Concurrence property of certain straight lines generated by a cyclic quadrilateral Cyclic quadrilateral $ABCD$ is inscribed in circle $\omega$. The opposite sides $AB$ and $CD$ intersect at $M$. Point $N$ is on $\omega$ such that $MN$ is tangent to the circle. $NB$ intersects $AC$ at point $P$. Given that $MN\parallel AC$, prove that $AN$, $DB$ and $PM$ concur.
My ideas so far: Let $R$ be the intersection of the circumcircle of $\triangle$$ABP$. $R$ is the radical center but I am not sure what the three circles are.
 A: Comment. First, how difficult is it to make sure that $MN \, || \, AC$? Simply pick a point $M$ outside the circle $\omega$, draw one of the two tangents to $\omega$ through $M$, and denote by $N$ the point tangency of that line with $\omega$. Then, pick an arbitrary point $A$ on $\omega$, draw the line through $A$ parallel to $MN$, and let it intersect the circle $\omega$ for the second time at $C$. Thus, $B$ is the second intersection point of $AM$ with $\omega$ and $D$ is the second intersection point of $CM$ with $\omega$. Finally, $P$ is the intersection point of $NB$ with $AC$. 

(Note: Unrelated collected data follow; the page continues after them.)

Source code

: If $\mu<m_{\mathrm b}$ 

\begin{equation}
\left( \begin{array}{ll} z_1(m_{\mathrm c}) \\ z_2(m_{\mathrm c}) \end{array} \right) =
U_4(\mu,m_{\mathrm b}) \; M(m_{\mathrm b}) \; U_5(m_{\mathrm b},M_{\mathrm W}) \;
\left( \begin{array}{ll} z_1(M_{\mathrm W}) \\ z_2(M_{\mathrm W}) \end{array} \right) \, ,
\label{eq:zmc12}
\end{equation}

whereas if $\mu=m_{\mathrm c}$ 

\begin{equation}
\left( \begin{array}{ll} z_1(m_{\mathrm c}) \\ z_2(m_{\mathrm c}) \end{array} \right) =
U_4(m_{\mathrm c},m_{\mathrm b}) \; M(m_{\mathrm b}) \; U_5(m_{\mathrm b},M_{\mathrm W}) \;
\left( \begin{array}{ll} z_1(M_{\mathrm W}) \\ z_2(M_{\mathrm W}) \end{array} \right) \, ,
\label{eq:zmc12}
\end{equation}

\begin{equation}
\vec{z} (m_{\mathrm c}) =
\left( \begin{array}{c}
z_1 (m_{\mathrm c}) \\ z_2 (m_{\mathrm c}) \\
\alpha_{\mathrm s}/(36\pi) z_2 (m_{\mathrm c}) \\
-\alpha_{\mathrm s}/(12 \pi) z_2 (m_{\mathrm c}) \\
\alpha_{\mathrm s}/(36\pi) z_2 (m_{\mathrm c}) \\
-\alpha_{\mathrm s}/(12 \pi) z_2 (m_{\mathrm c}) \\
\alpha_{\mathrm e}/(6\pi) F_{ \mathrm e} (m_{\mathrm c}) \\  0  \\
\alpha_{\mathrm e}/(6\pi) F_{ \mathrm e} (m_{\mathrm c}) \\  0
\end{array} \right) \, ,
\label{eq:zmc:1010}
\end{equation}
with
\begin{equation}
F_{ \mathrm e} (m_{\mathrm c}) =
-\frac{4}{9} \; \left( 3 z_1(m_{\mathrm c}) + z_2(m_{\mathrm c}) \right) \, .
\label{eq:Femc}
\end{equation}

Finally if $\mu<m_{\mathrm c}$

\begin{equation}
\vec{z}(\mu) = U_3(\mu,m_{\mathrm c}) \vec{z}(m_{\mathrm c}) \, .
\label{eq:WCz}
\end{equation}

Proof. Let $K$ be the intersection point of $MN$ and $BD$. Then $$\angle \, KDM = \angle \, BDC = \angle \, BAC = \alpha$$ as angles inscribed in $\omega$. On the other hand, since $MN \, ||\, AC$
$$\angle \, KMB = \angle \, BAC = \alpha$$ Hence $\angle \, KMB = \alpha = \angle \, KDM$. Combined with the fact that $\angle \, MKB = \angle \, DKM$, the two triangles $KBM$ and $KMB$ are similar. Consequently
$$\frac{KM}{KD} = \frac{KB}{KM}$$  which yields $$KM^2 = KB \cdot KD$$ However, due to the fact that $KN$ is a tangent of $\omega$ and $KD$ is a secant, 
$$KN^2 = KB \cdot KD$$ which means that $KM^2 =  KB \cdot KD = KN^2$. The latter identity is possible only when $KM = KN$, i.e. $K$ is the midpoint of $MN$. 
Finally, observe that $APMN$ is a trapezoid. Let $Q$ be the intersection point of $AN$ and $PM$. Then, in any trapezoid, the line connecting the point $Q$ to the intersection point $B$ of the diagonals $AM$ and $PN$ of $APMN$ must necessarily pass though the midpoint $K$ of the side $MN$ (as well as through the midpoint of $AP$). Therefore, the point $K$ lies on $QB$, meaning that the line $KB$ passes through $Q$. However, by construction, point $D$ also lies on $KB$ which means that the line $DB$, being the same as line $KB$, passes through the intersection point $Q$ of $AN$ and $PM$.